I have grown up and matured a lot since I almost lost my life. One thing is for sure, I have become more mental in my actions every since. I tend to plan far ahead then make my actions towards those goals. Life happens often, plans change periodically, but the finish line is always the same. And even then, Ill start another “race” after that one is completed.

The issue that I have been finding is that, for what EVER reason, there are people who have this HYPER grand perception of what Im actually doing to survive on a day to day basis. The choices I make to make things happen. The struggle is real y’all and don’t make me lay my cards down & pull a few others to make a point. We all struggle walking this planet in one way or another, the difference is how we handle our pain.

I don’t tend to talk about my struggle much…but Im beginning to feel that I NEED to say something. So I will. Not today though…

NÜK

Transparency

Return of the Kings

Greetings to those reading at whatever moment in time!

I literally killed most of my online interaction almost a month ago trying to focus my mind on my tasks for the summer and beyond. Even with this post, I am still falling behind with things that I have done i the past. I would like to try something different though this year.

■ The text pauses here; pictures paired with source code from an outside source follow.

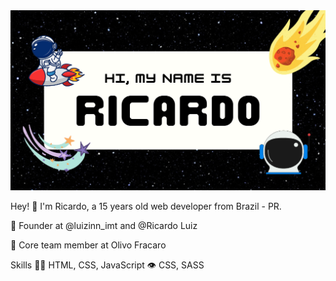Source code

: <img src="RICARDO.png" />

Hey! 👋
I'm Ricardo, a 15 years old web developer from Brazil - PR.

🧭 Founder at @luizinn_imt and @Ricardo Luiz

👥 Core team member at Olivo Fracaro

Skills
👨‍💻 HTML, CSS, JavaScript
👁️ CSS, SASS
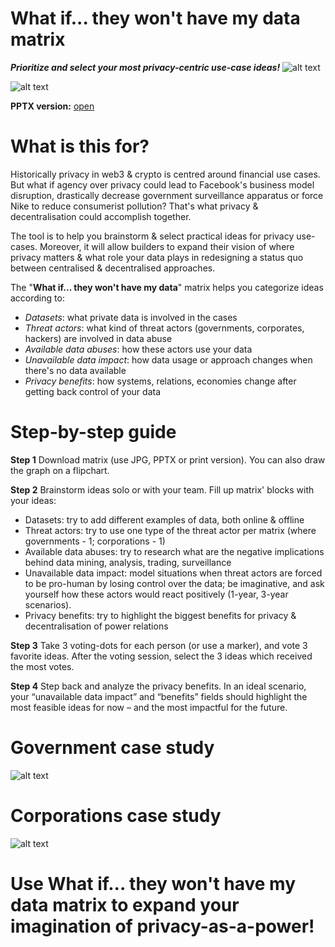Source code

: # What if... they won't have my data matrix
_**Prioritize and select your most privacy-centric use-case ideas!**_
![alt text](https://github.com/Msiusko/web3privacy/blob/main/theywonthave/img/Logo%20WI.png?raw=true)

![alt text](https://github.com/Msiusko/web3privacy/blob/main/theywonthave/img/What%20if...%20they%20won't%20have%20my%20data%20matrix.png?raw=true)

**PPTX version:** [open](https://github.com/Msiusko/web3privacy/blob/main/theywonthave/What%20if...%20they%20won't%20have%20my%20data%20matrix.pptx)

# **What is this for?**

Historically privacy in web3 & crypto is centred around financial use cases. But what if agency over privacy could lead to Facebook's business model disruption, drastically decrease government surveillance apparatus or force Nike to reduce consumerist pollution? That's what privacy & decentralisation could accomplish together. 

The tool is to help you brainstorm & select practical ideas for privacy use-cases. Moreover, it will allow builders to expand their vision of where privacy matters & what role your data plays in redesigning a status quo between centralised & decentralised approaches. 

The "**What if... they won't have my data**" matrix helps you categorize ideas according to:

- _Datasets_: what private data is involved in the cases 
- _Threat actors_: what kind of threat actors (governments, corporates, hackers) are involved in data abuse
- _Available data abuses_: how these actors use your data
- _Unavailable data impact_: how data usage or approach changes when there's no data available
- _Privacy benefits_: how systems, relations, economies change after getting back control of your data

# **Step-by-step guide**

**Step 1**
Download matrix (use JPG, PPTX or print version). You can also draw the graph on a flipchart.

**Step 2**
Brainstorm ideas solo or with your team. Fill up matrix' blocks with your ideas:

- Datasets: try to add different examples of data, both online & offline 
- Threat actors: try to use one type of the threat actor per matrix (where governments - 1; corporations - 1)
- Available data abuses: try to research what are the negative implications behind data mining, analysis, trading, surveillance
- Unavailable data impact: model situations when threat actors are forced to be pro-human by losing control over the data; be imaginative, and ask yourself how these actors would react positively (1-year, 3-year scenarios). 
- Privacy benefits: try to highlight the biggest benefits for privacy & decentralisation of power relations

**Step 3**
Take 3 voting-dots for each person (or use a marker), and vote 3 favorite ideas. After the voting session, select the 3 ideas which received the most votes.

**Step 4**
Step back and analyze the privacy benefits. In an ideal scenario, your “unavailable data impact” and “benefits” fields should highlight the most feasible ideas for now – and the most impactful for the future.

# Government case study

![alt text](https://github.com/Msiusko/web3privacy/blob/main/theywonthave/img/What%20if...%20they%20won't%20have%20my%20data%20(government%20case).png?raw=true)

# Corporations case study

![alt text](https://github.com/Msiusko/web3privacy/blob/main/theywonthave/img/What%20if...%20they%20won't%20have%20my%20data%20(corporations%20case).png?raw=true)

# Use **What if... they won't have my data** matrix to expand your imagination of privacy-as-a-power!
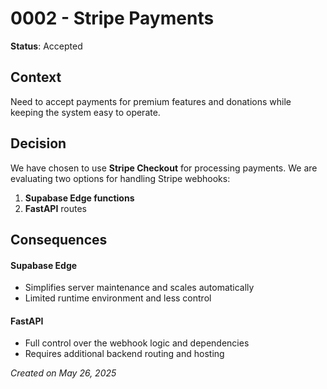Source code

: # 0002 - Stripe Payments

**Status**: Accepted

## Context

Need to accept payments for premium features and donations while keeping the system easy to operate.

## Decision

We have chosen to use **Stripe Checkout** for processing payments. We are evaluating two options for handling Stripe webhooks:

1. **Supabase Edge functions**
2. **FastAPI** routes


## Consequences

#### Supabase Edge
* Simplifies server maintenance and scales automatically
* Limited runtime environment and less control

#### FastAPI
* Full control over the webhook logic and dependencies
* Requires additional backend routing and hosting

*Created on May 26, 2025*
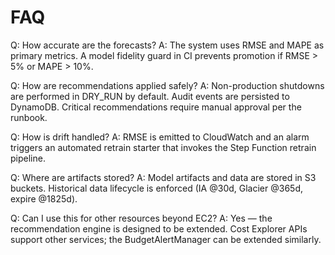 # FAQ

Q: How accurate are the forecasts?
A: The system uses RMSE and MAPE as primary metrics. A model fidelity guard in CI prevents promotion if RMSE > 5% or MAPE > 10%.

Q: How are recommendations applied safely?
A: Non-production shutdowns are performed in DRY_RUN by default. Audit events are persisted to DynamoDB. Critical recommendations require manual approval per the runbook.

Q: How is drift handled?
A: RMSE is emitted to CloudWatch and an alarm triggers an automated retrain starter that invokes the Step Function retrain pipeline.

Q: Where are artifacts stored?
A: Model artifacts and data are stored in S3 buckets. Historical data lifecycle is enforced (IA @30d, Glacier @365d, expire @1825d).

Q: Can I use this for other resources beyond EC2?
A: Yes — the recommendation engine is designed to be extended. Cost Explorer APIs support other services; the BudgetAlertManager can be extended similarly.
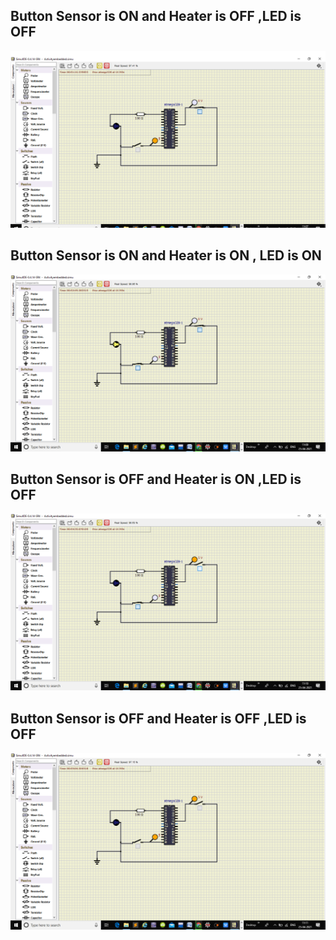 ## Button Sensor is ON and Heater is OFF ,LED is OFF
![](https://github.com/259261/EmbeddedActivity/blob/main/Simulation/image1.png)
## Button Sensor is ON and Heater is ON , LED is ON
![](https://github.com/259261/EmbeddedActivity/blob/main/Simulation/image2.png)
## Button Sensor is OFF and Heater is ON ,LED is OFF
![](https://github.com/259261/EmbeddedActivity/blob/main/Simulation/image3.png)
## Button Sensor is OFF and Heater is OFF ,LED is OFF
![](https://github.com/259261/EmbeddedActivity/blob/main/Simulation/image4.png)

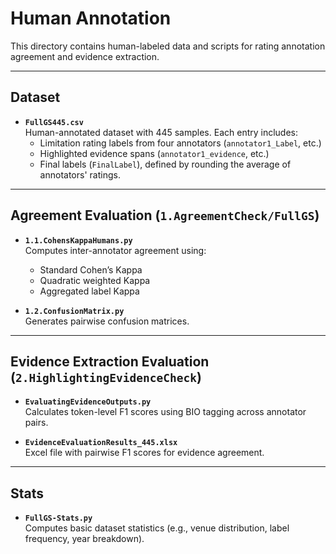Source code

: # Human Annotation

This directory contains human-labeled data and scripts for rating annotation agreement and evidence extraction.

---

## Dataset

- **`FullGS445.csv`**  
  Human-annotated dataset with 445 samples. Each entry includes:
  - Limitation rating labels from four annotators (`annotator1_Label`, etc.)
  - Highlighted evidence spans (`annotator1_evidence`, etc.)
  - Final labels (`FinalLabel`), defined by rounding the average of annotators' ratings.

---

## Agreement Evaluation (`1.AgreementCheck/FullGS`)

- **`1.1.CohensKappaHumans.py`**  
  Computes inter-annotator agreement using:
  - Standard Cohen’s Kappa
  - Quadratic weighted Kappa
  - Aggregated label Kappa

- **`1.2.ConfusionMatrix.py`**  
  Generates pairwise confusion matrices.
---

## Evidence Extraction Evaluation (`2.HighlightingEvidenceCheck`)

- **`EvaluatingEvidenceOutputs.py`**  
  Calculates token-level F1 scores using BIO tagging across annotator pairs.

- **`EvidenceEvaluationResults_445.xlsx`**  
  Excel file with pairwise F1 scores for evidence agreement.

---

## Stats

- **`FullGS-Stats.py`**  
  Computes basic dataset statistics (e.g., venue distribution, label frequency, year breakdown).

The Summer of Kings is something I started back in 2009 (or close to it) that allows me to step on my soapbox and respectfully (or not) voice my opinion. I usually start from  June 21st up until September 21st. Over the last few years though, I have not held up my end of the stick and have dropped the ball on a few occasions. This year, I want to do things differently.

Unlike past years, I want to bring these writings a bit closer to home. I don’t want to spotlight people that may already have a limelight type glow. I also want to shine a light in the darkness I have hidden within my own life, professional and personal. The endgame would be to bring more understanding to why I do what I do, when I do. Ima cool cat but I be stressed beyond my understanding at times. Every King needs a few different advisers right?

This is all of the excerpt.